**WHAT YOU NEED TO DO:** Below are records. Count every line containing the word "weekly" and give the number alone.

--------------------------------------------------

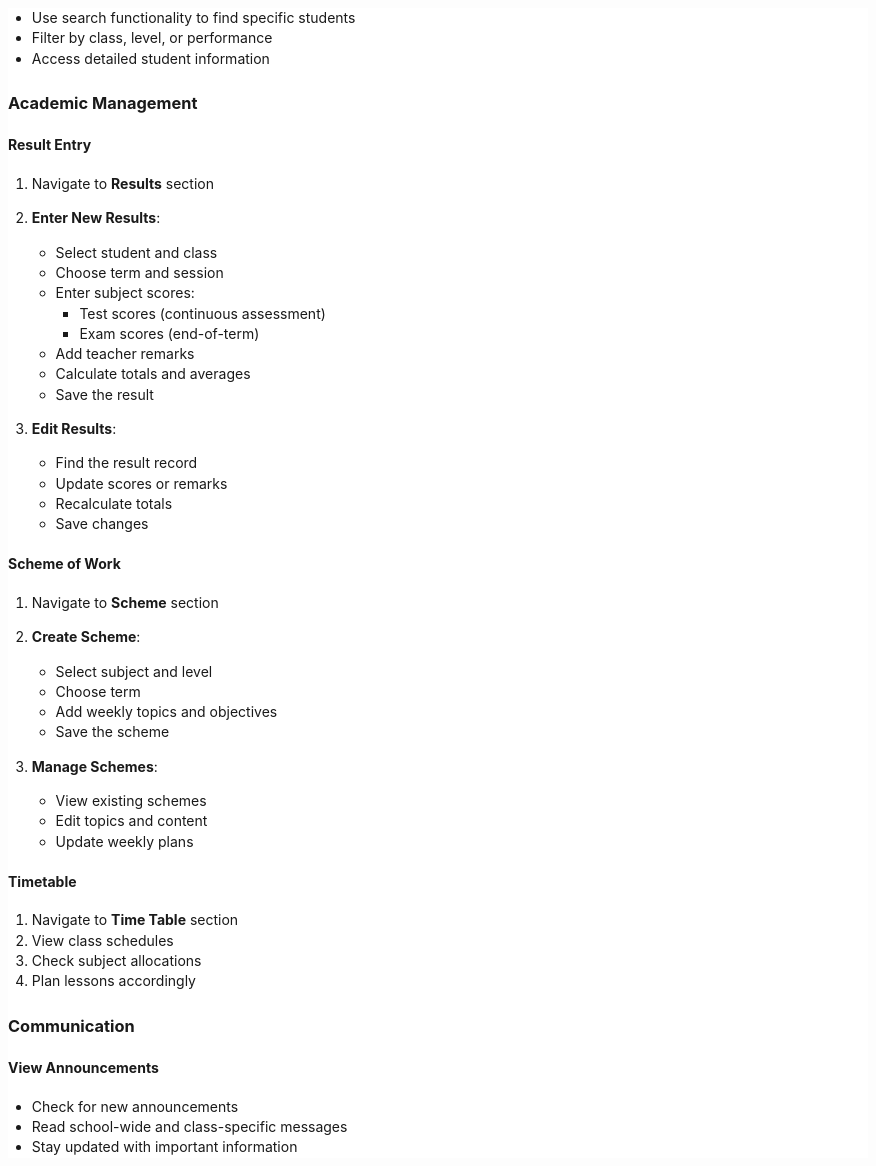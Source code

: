 - Use search functionality to find specific students
- Filter by class, level, or performance
- Access detailed student information

### Academic Management

#### Result Entry

1. Navigate to **Results** section
2. **Enter New Results**:

   - Select student and class
   - Choose term and session
   - Enter subject scores:
     - Test scores (continuous assessment)
     - Exam scores (end-of-term)
   - Add teacher remarks
   - Calculate totals and averages
   - Save the result

3. **Edit Results**:
   - Find the result record
   - Update scores or remarks
   - Recalculate totals
   - Save changes

#### Scheme of Work

1. Navigate to **Scheme** section
2. **Create Scheme**:

   - Select subject and level
   - Choose term
   - Add weekly topics and objectives
   - Save the scheme

3. **Manage Schemes**:
   - View existing schemes
   - Edit topics and content
   - Update weekly plans

#### Timetable

1. Navigate to **Time Table** section
2. View class schedules
3. Check subject allocations
4. Plan lessons accordingly

### Communication

#### View Announcements

- Check for new announcements
- Read school-wide and class-specific messages
- Stay updated with important information
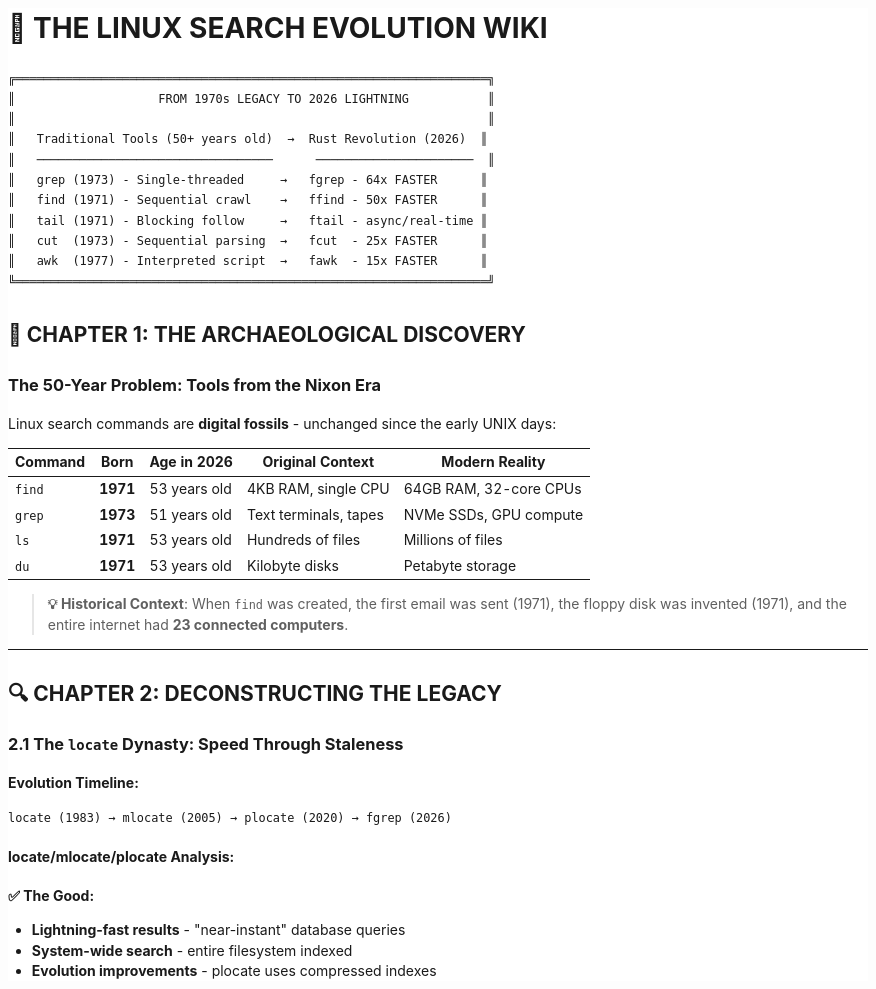 # 🦀 **THE LINUX SEARCH EVOLUTION WIKI**

```
╔══════════════════════════════════════════════════════════════════╗
║                    FROM 1970s LEGACY TO 2026 LIGHTNING           ║
║                                                                  ║
║   Traditional Tools (50+ years old)  →  Rust Revolution (2026)  ║
║   ─────────────────────────────────      ──────────────────────  ║
║   grep (1973) - Single-threaded     →   fgrep - 64x FASTER      ║
║   find (1971) - Sequential crawl    →   ffind - 50x FASTER      ║
║   tail (1971) - Blocking follow     →   ftail - async/real-time ║
║   cut  (1973) - Sequential parsing  →   fcut  - 25x FASTER      ║
║   awk  (1977) - Interpreted script  →   fawk  - 15x FASTER      ║
╚══════════════════════════════════════════════════════════════════╝
```

## 📜 **CHAPTER 1: THE ARCHAEOLOGICAL DISCOVERY**

### **The 50-Year Problem: Tools from the Nixon Era**

Linux search commands are **digital fossils** - unchanged since the early UNIX days:

| Command | **Born** | **Age in 2026** | **Original Context** | **Modern Reality** |
|---------|----------|-----------------|---------------------|-------------------|
| `find` | **1971** | 53 years old | 4KB RAM, single CPU | 64GB RAM, 32-core CPUs |
| `grep` | **1973** | 51 years old | Text terminals, tapes | NVMe SSDs, GPU compute |
| `ls` | **1971** | 53 years old | Hundreds of files | Millions of files |
| `du` | **1971** | 53 years old | Kilobyte disks | Petabyte storage |

> **💡 Historical Context**: When `find` was created, the first email was sent (1971), the floppy disk was invented (1971), and the entire internet had **23 connected computers**.

---

## 🔍 **CHAPTER 2: DECONSTRUCTING THE LEGACY**

### **2.1 The `locate` Dynasty: Speed Through Staleness**

**Evolution Timeline:**
```
locate (1983) → mlocate (2005) → plocate (2020) → fgrep (2026)
```

#### **locate/mlocate/plocate Analysis:**

**✅ The Good:**
- **Lightning-fast results** - "near-instant" database queries
- **System-wide search** - entire filesystem indexed
- **Evolution improvements** - plocate uses compressed indexes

--------------------------------------------------

**RESULT FOR THIS EXERCISE:** 2